▸ What the task asks: Repeat the data word for word, excluding every picture.
═══ Available data ═══
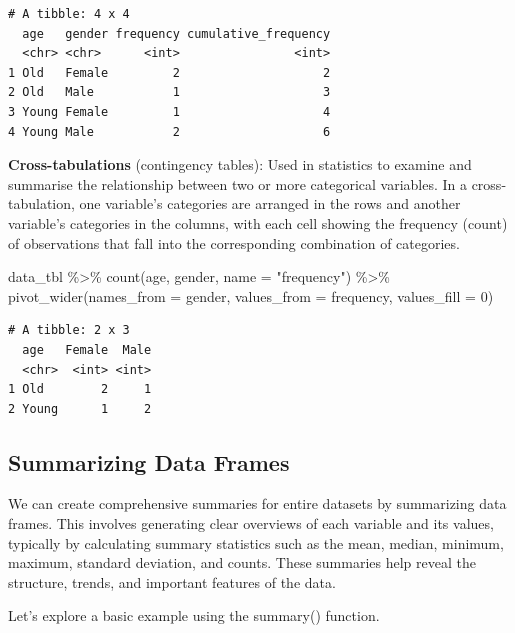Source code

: \documentclass[
  man,
  floatsintext,
  longtable,
  nolmodern,
  notxfonts,
  notimes,
  colorlinks=true,linkcolor=blue,citecolor=blue,urlcolor=blue]{apa7}
\newenvironment{Shaded}{\begin{snugshade}}{\end{snugshade}}
\newcommand{\AttributeTok}[1]{\textcolor[rgb]{0.40,0.45,0.13}{#1}}
\newcommand{\DecValTok}[1]{\textcolor[rgb]{0.68,0.00,0.00}{#1}}
\newcommand{\FunctionTok}[1]{\textcolor[rgb]{0.28,0.35,0.67}{#1}}
\newcommand{\NormalTok}[1]{\textcolor[rgb]{0.00,0.23,0.31}{#1}}
\newcommand{\SpecialCharTok}[1]{\textcolor[rgb]{0.37,0.37,0.37}{#1}}
\newcommand{\StringTok}[1]{\textcolor[rgb]{0.13,0.47,0.30}{#1}}
\begin{document}
\begin{verbatim}
# A tibble: 4 x 4
  age   gender frequency cumulative_frequency
  <chr> <chr>      <int>                <int>
1 Old   Female         2                    2
2 Old   Male           1                    3
3 Young Female         1                    4
4 Young Male           2                    6
\end{verbatim}

\textbf{Cross-tabulations} (contingency tables): Used in statistics to
examine and summarise the relationship between two or more categorical
variables. In a cross-tabulation, one variable's categories are arranged
in the rows and another variable's categories in the columns, with each
cell showing the frequency (count) of observations that fall into the
corresponding combination of categories.

\begin{Shaded}
\begin{Highlighting}[]
\NormalTok{data\_tbl }\SpecialCharTok{\%\textgreater{}\%}
  \FunctionTok{count}\NormalTok{(age, gender, }\AttributeTok{name =} \StringTok{"frequency"}\NormalTok{) }\SpecialCharTok{\%\textgreater{}\%}
  \FunctionTok{pivot\_wider}\NormalTok{(}\AttributeTok{names\_from =}\NormalTok{ gender, }\AttributeTok{values\_from =}\NormalTok{ frequency, }\AttributeTok{values\_fill =} \DecValTok{0}\NormalTok{)}
\end{Highlighting}
\end{Shaded}

\begin{verbatim}
# A tibble: 2 x 3
  age   Female  Male
  <chr>  <int> <int>
1 Old        2     1
2 Young      1     2
\end{verbatim}

\subsection{Summarizing Data Frames}\label{summarizing-data-frames}

We can create comprehensive summaries for entire datasets by summarizing
data frames. This involves generating clear overviews of each variable
and its values, typically by calculating summary statistics such as the
mean, median, minimum, maximum, standard deviation, and counts. These
summaries help reveal the structure, trends, and important features of
the data.

Let's explore a basic example using the summary() function.
\end{document}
═══
▸ Solution to this problem:
Source code

: \documentclass[
  man,
  floatsintext,
  longtable,
  nolmodern,
  notxfonts,
  notimes,
  colorlinks=true,linkcolor=blue,citecolor=blue,urlcolor=blue]{apa7}
\newenvironment{Shaded}{\begin{snugshade}}{\end{snugshade}}
\newcommand{\AttributeTok}[1]{\textcolor[rgb]{0.40,0.45,0.13}{#1}}
\newcommand{\DecValTok}[1]{\textcolor[rgb]{0.68,0.00,0.00}{#1}}
\newcommand{\FunctionTok}[1]{\textcolor[rgb]{0.28,0.35,0.67}{#1}}
\newcommand{\NormalTok}[1]{\textcolor[rgb]{0.00,0.23,0.31}{#1}}
\newcommand{\SpecialCharTok}[1]{\textcolor[rgb]{0.37,0.37,0.37}{#1}}
\newcommand{\StringTok}[1]{\textcolor[rgb]{0.13,0.47,0.30}{#1}}
\begin{document}
\begin{verbatim}
# A tibble: 4 x 4
  age   gender frequency cumulative_frequency
  <chr> <chr>      <int>                <int>
1 Old   Female         2                    2
2 Old   Male           1                    3
3 Young Female         1                    4
4 Young Male           2                    6
\end{verbatim}

\textbf{Cross-tabulations} (contingency tables): Used in statistics to
examine and summarise the relationship between two or more categorical
variables. In a cross-tabulation, one variable's categories are arranged
in the rows and another variable's categories in the columns, with each
cell showing the frequency (count) of observations that fall into the
corresponding combination of categories.

\begin{Shaded}
\begin{Highlighting}[]
\NormalTok{data\_tbl }\SpecialCharTok{\%\textgreater{}\%}
  \FunctionTok{count}\NormalTok{(age, gender, }\AttributeTok{name =} \StringTok{"frequency"}\NormalTok{) }\SpecialCharTok{\%\textgreater{}\%}
  \FunctionTok{pivot\_wider}\NormalTok{(}\AttributeTok{names\_from =}\NormalTok{ gender, }\AttributeTok{values\_from =}\NormalTok{ frequency, }\AttributeTok{values\_fill =} \DecValTok{0}\NormalTok{)}
\end{Highlighting}
\end{Shaded}

\begin{verbatim}
# A tibble: 2 x 3
  age   Female  Male
  <chr>  <int> <int>
1 Old        2     1
2 Young      1     2
\end{verbatim}

\subsection{Summarizing Data Frames}\label{summarizing-data-frames}

We can create comprehensive summaries for entire datasets by summarizing
data frames. This involves generating clear overviews of each variable
and its values, typically by calculating summary statistics such as the
mean, median, minimum, maximum, standard deviation, and counts. These
summaries help reveal the structure, trends, and important features of
the data.

Let's explore a basic example using the summary() function.
\end{document}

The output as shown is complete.